Extracted records START

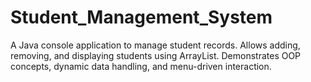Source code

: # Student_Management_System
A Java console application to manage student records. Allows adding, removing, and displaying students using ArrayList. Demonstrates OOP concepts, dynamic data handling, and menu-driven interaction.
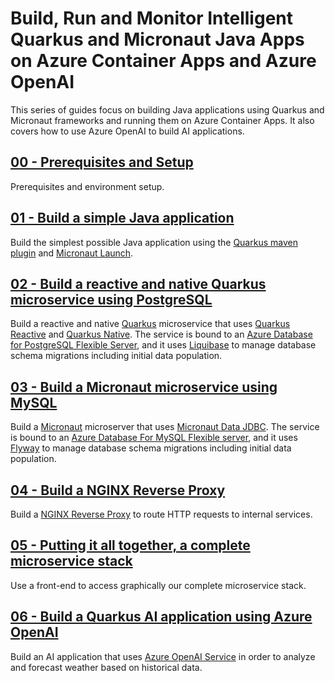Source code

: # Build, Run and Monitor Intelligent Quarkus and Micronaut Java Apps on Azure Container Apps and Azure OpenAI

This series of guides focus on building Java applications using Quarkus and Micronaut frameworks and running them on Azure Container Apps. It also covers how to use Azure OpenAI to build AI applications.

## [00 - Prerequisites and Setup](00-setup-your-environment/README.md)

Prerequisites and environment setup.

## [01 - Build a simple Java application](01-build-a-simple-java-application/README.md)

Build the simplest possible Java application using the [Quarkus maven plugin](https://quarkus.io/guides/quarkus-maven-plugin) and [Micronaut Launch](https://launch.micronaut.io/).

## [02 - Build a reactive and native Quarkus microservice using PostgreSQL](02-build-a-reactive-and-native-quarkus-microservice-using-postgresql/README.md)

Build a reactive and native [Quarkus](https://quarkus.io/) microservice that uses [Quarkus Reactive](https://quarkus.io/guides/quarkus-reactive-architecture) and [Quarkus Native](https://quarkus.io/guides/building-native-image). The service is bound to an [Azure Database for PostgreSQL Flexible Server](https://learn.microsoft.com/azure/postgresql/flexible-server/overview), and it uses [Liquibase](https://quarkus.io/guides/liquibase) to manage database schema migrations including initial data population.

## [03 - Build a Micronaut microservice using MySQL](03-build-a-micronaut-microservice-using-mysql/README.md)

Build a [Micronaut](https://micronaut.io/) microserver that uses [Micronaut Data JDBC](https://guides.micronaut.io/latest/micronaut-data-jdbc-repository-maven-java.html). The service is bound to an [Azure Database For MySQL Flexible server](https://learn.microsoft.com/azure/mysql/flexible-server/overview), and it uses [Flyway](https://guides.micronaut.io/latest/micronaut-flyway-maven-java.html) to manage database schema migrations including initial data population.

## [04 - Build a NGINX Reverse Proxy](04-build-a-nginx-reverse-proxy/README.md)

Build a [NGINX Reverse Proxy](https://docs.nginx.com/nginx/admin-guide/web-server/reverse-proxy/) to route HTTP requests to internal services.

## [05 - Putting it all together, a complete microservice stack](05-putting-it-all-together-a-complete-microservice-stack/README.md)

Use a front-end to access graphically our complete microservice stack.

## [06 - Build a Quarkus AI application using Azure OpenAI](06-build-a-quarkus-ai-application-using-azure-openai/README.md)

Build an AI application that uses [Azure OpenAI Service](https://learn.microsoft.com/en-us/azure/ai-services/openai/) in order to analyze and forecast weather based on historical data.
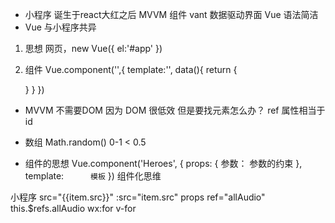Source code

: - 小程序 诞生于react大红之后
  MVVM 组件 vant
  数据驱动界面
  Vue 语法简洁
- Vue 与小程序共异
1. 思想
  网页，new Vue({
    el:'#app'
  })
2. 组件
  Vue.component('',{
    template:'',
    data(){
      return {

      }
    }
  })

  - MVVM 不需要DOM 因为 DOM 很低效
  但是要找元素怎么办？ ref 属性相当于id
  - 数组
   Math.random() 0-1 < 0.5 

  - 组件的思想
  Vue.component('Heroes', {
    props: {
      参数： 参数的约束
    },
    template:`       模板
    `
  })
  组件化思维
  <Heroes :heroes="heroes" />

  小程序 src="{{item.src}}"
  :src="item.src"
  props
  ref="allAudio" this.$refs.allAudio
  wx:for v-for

Extracted records END

- Instructions to follow -
Print exactly the first line of the entries and every line after it through the one that contains "## [02 - Build", leaving the pictures out.

- Response area -
Source code

: # Student_Management_System
A Java console application to manage student records. Allows adding, removing, and displaying students using ArrayList. Demonstrates OOP concepts, dynamic data handling, and menu-driven interaction.
Source code

: # Build, Run and Monitor Intelligent Quarkus and Micronaut Java Apps on Azure Container Apps and Azure OpenAI

This series of guides focus on building Java applications using Quarkus and Micronaut frameworks and running them on Azure Container Apps. It also covers how to use Azure OpenAI to build AI applications.

## [00 - Prerequisites and Setup](00-setup-your-environment/README.md)

Prerequisites and environment setup.

## [01 - Build a simple Java application](01-build-a-simple-java-application/README.md)

Build the simplest possible Java application using the [Quarkus maven plugin](https://quarkus.io/guides/quarkus-maven-plugin) and [Micronaut Launch](https://launch.micronaut.io/).

## [02 - Build a reactive and native Quarkus microservice using PostgreSQL](02-build-a-reactive-and-native-quarkus-microservice-using-postgresql/README.md)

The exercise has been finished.